#### [The problem]
Answer with a bare number: the count of lines in the data below that contain the word "dins".

Supplied data Block Start

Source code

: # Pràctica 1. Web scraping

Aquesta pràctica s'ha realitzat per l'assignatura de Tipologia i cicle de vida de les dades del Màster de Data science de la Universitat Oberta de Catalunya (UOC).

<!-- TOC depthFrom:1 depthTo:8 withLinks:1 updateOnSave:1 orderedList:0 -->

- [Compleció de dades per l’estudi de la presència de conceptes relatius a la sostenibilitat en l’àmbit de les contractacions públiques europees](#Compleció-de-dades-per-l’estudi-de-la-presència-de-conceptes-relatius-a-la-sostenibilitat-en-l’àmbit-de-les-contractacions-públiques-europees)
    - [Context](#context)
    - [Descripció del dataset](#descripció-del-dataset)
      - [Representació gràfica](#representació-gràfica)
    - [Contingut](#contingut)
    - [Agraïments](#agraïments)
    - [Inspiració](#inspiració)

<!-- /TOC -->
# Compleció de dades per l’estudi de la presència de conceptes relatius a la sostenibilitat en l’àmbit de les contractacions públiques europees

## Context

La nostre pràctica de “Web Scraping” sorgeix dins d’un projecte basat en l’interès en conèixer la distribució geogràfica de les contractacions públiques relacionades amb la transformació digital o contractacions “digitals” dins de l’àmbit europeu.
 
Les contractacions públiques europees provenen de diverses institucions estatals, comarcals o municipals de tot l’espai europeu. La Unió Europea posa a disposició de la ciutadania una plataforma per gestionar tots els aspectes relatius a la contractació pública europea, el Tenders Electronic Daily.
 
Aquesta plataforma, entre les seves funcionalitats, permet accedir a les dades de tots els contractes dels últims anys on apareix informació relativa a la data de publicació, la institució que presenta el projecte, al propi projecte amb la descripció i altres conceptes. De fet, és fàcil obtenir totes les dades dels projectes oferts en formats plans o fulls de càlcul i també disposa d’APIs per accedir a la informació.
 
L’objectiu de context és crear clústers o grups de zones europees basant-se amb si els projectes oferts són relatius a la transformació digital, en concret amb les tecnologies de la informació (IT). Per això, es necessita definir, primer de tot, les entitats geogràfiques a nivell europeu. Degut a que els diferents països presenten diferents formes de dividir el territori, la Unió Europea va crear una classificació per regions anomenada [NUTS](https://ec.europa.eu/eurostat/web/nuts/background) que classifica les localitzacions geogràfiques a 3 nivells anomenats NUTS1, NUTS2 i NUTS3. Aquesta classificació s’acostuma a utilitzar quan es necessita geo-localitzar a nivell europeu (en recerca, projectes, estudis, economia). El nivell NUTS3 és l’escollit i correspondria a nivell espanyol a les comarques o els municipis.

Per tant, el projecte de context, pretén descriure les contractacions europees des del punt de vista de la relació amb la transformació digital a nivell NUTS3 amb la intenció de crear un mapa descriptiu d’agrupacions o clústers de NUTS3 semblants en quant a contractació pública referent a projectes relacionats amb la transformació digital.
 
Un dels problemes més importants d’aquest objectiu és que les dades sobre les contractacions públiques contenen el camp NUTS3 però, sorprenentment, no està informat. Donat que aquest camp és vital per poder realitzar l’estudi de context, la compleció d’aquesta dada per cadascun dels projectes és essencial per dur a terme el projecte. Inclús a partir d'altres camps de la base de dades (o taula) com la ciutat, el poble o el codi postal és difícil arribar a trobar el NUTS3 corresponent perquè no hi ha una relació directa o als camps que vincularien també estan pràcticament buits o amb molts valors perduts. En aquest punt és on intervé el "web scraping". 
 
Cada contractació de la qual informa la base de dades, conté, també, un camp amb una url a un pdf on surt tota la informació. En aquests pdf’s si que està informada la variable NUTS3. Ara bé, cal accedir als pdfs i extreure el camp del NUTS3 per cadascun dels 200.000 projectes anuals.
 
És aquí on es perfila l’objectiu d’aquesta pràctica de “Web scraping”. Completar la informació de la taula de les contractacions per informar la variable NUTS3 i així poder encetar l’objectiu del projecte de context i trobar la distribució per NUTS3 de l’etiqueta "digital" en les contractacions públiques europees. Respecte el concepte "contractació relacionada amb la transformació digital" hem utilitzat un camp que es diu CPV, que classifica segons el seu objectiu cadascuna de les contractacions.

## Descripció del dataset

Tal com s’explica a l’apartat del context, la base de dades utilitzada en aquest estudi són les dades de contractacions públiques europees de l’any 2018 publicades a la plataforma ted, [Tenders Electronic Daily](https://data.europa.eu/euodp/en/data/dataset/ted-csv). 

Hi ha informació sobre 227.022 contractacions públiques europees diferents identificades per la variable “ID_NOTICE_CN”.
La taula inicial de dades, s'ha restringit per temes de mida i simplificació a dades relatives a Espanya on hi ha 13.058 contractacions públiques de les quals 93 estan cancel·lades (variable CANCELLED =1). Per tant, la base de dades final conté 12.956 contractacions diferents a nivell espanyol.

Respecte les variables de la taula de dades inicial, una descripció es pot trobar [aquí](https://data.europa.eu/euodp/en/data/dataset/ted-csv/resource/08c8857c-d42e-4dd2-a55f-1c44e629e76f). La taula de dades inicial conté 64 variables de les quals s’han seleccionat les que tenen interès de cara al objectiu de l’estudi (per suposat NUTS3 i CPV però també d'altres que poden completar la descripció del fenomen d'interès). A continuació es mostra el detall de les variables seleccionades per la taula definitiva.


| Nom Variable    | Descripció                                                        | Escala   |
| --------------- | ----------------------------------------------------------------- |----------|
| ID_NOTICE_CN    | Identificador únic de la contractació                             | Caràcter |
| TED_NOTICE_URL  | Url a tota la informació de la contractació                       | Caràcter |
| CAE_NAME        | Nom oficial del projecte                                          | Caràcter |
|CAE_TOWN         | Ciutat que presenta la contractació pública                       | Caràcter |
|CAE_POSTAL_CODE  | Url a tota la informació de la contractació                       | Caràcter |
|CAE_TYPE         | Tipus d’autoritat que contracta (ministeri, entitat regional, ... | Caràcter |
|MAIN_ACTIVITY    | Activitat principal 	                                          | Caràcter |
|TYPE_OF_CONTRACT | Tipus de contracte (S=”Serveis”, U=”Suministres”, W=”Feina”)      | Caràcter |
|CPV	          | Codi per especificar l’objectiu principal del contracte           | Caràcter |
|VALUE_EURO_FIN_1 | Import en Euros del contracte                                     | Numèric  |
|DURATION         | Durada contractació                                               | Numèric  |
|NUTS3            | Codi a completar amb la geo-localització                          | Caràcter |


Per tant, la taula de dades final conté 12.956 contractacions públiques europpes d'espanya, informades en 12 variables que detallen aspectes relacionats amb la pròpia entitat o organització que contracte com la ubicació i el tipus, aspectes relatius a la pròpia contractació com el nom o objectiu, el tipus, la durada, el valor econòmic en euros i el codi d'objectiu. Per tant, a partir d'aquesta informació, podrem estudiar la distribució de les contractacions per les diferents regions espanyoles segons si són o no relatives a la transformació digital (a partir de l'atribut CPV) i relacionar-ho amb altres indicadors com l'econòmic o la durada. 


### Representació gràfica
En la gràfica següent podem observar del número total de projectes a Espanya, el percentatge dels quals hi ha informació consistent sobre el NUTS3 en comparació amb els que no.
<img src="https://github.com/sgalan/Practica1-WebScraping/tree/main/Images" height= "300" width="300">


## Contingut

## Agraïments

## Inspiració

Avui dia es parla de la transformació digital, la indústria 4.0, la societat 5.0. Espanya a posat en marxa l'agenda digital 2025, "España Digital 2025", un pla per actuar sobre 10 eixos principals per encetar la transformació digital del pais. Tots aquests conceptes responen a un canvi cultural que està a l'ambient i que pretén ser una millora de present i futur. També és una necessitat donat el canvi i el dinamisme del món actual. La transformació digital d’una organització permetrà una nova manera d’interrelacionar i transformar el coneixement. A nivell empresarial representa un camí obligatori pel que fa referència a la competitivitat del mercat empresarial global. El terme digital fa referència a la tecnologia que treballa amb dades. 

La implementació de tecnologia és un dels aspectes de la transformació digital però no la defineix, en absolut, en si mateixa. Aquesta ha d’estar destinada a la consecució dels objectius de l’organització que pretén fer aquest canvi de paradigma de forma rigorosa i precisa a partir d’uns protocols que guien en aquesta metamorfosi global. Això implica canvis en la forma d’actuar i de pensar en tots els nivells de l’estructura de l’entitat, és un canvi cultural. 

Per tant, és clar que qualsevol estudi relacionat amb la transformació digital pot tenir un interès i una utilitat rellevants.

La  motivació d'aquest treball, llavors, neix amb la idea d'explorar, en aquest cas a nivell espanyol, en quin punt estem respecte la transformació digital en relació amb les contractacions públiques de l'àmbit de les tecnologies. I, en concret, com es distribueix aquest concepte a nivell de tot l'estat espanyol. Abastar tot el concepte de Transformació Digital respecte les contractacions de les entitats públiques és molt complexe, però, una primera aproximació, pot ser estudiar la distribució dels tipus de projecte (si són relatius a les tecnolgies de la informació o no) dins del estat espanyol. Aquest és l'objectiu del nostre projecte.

Supplied data Block End

#### [Problem solution]
2